Suppose $f\colon\Bbb R^2\to\Bbb R$ is continuous. Prove that if, say, $D_1f(a,b)$ exists and there's a neighborhood $V$ of $(a,b)$ so that $D_2f$ exists on $V$ and is continuous., then that it implies condition (1)
(1) For every $\epsilon>0$ there is $\delta>0$ so that $|s|,|t|<\delta$ imply $$|f(a+s,b+t)-f(a+s,b)-f(a,b+t)+f(a,b)|\le \epsilon(|s|+|t|).$$
I tried to prove it as follows:
$$|f(a+s,b+t)-f(a+s,b)-f(a,b+t)+f(a,b)|$$ $$ < |t|\;|D_2f(a+s, y_1) - D_2(a,b)| + |f(a, b+t)-f(a,b) -tD_2f(a,b)| $$ Here the first is by MVT, (and $b < y_1 < b+t$) and now using the existence and continuity of $D_2f(a,b)$, I get
a $\delta_1 > 0$ so that $|D_2f(a+s, y_1) - D_2(a,b)| < \epsilon/2$ whenever $||(s, y_1 -b)|| < \delta_1$, i.e., $||(s, t)|| < \delta_1$. (since y1 lies between b and b+t)

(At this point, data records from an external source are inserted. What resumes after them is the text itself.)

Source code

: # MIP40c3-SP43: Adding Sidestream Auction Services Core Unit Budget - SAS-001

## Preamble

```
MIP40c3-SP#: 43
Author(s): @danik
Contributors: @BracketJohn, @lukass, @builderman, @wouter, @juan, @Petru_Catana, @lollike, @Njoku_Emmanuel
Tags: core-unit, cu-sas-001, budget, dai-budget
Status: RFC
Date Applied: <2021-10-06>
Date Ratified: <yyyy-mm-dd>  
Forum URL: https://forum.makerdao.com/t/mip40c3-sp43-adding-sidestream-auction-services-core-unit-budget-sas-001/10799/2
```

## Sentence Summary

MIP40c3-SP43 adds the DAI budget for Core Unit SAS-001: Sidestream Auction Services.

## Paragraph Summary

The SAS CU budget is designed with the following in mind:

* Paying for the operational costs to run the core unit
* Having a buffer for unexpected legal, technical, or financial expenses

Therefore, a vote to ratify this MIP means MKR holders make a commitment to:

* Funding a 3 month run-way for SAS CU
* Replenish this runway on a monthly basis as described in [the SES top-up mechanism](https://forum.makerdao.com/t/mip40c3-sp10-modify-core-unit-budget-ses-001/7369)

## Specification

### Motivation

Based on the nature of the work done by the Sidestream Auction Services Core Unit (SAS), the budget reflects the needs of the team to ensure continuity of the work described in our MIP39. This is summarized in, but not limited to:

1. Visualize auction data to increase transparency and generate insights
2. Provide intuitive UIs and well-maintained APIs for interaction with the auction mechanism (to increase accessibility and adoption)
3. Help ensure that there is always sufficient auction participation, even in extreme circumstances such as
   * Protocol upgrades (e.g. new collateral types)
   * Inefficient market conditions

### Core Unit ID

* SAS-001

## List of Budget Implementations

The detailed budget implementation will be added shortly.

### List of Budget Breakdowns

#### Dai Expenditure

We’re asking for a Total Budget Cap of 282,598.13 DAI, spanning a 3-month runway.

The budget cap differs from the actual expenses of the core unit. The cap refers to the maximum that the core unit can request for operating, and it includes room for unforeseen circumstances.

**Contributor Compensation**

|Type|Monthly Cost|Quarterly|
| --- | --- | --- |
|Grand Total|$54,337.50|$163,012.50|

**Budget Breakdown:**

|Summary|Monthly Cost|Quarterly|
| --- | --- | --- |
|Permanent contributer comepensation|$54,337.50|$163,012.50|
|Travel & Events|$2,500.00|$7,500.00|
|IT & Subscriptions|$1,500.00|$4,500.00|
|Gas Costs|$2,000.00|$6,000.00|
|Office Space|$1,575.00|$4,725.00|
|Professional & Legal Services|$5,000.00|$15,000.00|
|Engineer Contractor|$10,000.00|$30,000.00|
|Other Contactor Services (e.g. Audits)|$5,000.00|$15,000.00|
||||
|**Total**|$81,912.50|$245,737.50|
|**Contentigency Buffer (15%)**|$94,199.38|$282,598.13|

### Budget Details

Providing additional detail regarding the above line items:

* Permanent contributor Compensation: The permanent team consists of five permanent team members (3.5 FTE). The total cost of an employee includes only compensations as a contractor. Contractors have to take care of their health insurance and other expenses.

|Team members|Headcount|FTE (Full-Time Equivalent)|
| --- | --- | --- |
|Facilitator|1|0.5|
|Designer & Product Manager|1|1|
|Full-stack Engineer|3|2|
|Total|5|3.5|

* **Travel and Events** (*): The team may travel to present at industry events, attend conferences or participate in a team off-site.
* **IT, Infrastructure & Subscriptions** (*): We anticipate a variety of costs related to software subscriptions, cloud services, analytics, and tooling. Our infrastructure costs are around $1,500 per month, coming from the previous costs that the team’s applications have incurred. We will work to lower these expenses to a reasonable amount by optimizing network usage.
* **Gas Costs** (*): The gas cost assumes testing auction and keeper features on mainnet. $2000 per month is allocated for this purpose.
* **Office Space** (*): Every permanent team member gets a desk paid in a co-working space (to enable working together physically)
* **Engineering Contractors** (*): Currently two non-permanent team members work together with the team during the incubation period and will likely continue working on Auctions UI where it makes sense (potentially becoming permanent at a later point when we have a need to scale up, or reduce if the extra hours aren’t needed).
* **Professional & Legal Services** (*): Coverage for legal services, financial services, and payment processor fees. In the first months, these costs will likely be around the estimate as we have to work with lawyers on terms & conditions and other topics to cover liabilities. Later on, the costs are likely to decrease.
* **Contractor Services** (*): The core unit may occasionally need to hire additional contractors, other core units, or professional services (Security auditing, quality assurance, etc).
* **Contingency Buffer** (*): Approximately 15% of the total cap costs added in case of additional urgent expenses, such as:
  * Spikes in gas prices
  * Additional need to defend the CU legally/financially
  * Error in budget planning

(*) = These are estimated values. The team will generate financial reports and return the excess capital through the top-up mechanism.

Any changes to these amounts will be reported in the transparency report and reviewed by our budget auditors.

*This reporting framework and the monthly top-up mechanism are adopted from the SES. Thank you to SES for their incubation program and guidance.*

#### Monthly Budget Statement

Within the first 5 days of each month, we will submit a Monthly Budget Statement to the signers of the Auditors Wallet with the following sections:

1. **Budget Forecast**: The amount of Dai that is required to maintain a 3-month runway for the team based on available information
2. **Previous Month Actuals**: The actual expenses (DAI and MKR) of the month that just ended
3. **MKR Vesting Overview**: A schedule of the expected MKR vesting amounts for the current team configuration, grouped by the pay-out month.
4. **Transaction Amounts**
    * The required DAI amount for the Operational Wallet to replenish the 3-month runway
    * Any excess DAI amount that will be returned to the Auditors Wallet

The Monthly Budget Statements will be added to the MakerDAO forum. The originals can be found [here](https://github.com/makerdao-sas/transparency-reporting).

Also, I get by existence of $D_2f(a,b)$, that there is $\delta_2 > 0$ so that $|f(a, b+t)-f(a,b) -tD_2f(a,b)| < \epsilon/2$ whenever $|t| < \delta_2$ Choose $\delta$ to be the smaller value, and we have $$|f(a+s,b+t)-f(a+s,b)-f(a,b+t)+f(a,b)| < |t| \epsilon < \epsilon(|t| + |s|)$$ whenever $|s|, |t| < \delta$
My worry is, I have not used the information about $D_1f$ at all. What have I done wrong, and if so please guide me towards a correct proof.
This question grew out of Professor Shifrin's answer here-What regularity conditions on partial derivatives are equivalent to differentiability?